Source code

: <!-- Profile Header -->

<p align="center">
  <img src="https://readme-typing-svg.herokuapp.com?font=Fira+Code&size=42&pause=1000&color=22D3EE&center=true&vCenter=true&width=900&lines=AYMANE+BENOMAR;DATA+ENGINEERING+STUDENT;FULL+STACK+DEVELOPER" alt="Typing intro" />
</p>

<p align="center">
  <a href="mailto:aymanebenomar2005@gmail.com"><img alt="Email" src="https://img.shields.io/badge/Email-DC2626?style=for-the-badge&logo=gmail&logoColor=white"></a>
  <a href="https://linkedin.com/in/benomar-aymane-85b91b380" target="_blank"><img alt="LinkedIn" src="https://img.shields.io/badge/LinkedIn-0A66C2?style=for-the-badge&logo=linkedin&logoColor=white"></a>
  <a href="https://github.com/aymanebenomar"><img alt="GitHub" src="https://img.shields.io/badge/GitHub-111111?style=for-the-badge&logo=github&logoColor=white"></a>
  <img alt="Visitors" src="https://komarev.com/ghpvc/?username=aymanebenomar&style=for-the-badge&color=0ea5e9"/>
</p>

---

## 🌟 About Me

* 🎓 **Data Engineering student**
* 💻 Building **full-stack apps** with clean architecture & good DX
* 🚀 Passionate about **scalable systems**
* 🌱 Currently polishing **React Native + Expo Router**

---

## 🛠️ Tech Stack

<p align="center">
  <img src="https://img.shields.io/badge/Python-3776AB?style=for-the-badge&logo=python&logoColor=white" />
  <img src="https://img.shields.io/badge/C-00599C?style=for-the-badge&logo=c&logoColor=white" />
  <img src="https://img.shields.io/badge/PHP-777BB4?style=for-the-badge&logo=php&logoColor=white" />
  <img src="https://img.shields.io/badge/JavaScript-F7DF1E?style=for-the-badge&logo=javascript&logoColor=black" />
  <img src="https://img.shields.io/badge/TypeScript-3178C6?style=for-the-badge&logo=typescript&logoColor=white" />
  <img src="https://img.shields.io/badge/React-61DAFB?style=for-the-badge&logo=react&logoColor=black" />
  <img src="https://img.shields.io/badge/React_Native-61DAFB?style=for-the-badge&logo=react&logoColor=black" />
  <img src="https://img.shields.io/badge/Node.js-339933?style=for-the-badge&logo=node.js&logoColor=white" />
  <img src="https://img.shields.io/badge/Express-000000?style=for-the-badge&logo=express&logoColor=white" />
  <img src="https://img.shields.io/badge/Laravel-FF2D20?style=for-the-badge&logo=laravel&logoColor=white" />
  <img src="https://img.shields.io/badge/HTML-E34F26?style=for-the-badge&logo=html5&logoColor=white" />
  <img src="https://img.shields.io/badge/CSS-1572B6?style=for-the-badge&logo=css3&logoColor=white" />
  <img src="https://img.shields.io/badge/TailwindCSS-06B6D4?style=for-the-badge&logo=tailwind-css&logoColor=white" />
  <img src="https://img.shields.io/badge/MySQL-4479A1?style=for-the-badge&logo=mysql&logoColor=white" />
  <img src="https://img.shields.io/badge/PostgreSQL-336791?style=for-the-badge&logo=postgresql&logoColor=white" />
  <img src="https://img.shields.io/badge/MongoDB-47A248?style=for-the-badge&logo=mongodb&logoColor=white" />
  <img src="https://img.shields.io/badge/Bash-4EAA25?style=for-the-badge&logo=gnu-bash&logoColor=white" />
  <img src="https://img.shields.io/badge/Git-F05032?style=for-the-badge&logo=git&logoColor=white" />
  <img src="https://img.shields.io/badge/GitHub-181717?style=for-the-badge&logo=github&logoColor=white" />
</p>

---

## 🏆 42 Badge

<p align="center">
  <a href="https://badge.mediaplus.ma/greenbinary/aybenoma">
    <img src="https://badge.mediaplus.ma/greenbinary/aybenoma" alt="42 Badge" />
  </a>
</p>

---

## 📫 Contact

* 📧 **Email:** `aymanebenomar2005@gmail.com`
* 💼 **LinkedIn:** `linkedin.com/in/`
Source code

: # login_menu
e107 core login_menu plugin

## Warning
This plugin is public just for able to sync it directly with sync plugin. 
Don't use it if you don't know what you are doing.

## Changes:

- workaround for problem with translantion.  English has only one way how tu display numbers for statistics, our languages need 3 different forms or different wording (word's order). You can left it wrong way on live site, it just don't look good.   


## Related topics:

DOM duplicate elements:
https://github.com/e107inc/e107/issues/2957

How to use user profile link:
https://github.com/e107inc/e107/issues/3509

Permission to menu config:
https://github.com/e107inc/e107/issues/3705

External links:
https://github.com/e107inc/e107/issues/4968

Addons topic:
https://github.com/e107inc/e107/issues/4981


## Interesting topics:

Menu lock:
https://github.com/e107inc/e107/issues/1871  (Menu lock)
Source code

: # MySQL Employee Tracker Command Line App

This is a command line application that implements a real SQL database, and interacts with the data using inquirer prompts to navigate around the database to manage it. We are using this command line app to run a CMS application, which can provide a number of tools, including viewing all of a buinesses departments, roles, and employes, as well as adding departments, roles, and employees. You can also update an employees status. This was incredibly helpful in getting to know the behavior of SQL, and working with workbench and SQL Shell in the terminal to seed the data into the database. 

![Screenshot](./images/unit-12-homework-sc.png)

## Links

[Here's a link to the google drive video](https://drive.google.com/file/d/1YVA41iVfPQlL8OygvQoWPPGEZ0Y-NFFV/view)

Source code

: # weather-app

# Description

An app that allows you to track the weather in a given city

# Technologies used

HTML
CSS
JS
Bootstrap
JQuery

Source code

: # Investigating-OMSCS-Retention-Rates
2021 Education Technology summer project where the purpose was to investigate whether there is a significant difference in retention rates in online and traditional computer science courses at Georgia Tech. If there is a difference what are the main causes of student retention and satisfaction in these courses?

Task to carry out: Exact lines only, please: output the listing from the first line to the line with "about **scalable systems**", both included.

Response area:
Source code

: <!-- Profile Header -->

<p align="center">
  <img src="https://readme-typing-svg.herokuapp.com?font=Fira+Code&size=42&pause=1000&color=22D3EE&center=true&vCenter=true&width=900&lines=AYMANE+BENOMAR;DATA+ENGINEERING+STUDENT;FULL+STACK+DEVELOPER" alt="Typing intro" />
</p>

<p align="center">
  <a href="mailto:aymanebenomar2005@gmail.com"><img alt="Email" src="https://img.shields.io/badge/Email-DC2626?style=for-the-badge&logo=gmail&logoColor=white"></a>
  <a href="https://linkedin.com/in/benomar-aymane-85b91b380" target="_blank"><img alt="LinkedIn" src="https://img.shields.io/badge/LinkedIn-0A66C2?style=for-the-badge&logo=linkedin&logoColor=white"></a>
  <a href="https://github.com/aymanebenomar"><img alt="GitHub" src="https://img.shields.io/badge/GitHub-111111?style=for-the-badge&logo=github&logoColor=white"></a>
  <img alt="Visitors" src="https://komarev.com/ghpvc/?username=aymanebenomar&style=for-the-badge&color=0ea5e9"/>
</p>

---

## 🌟 About Me

* 🎓 **Data Engineering student**
* 💻 Building **full-stack apps** with clean architecture & good DX
* 🚀 Passionate about **scalable systems**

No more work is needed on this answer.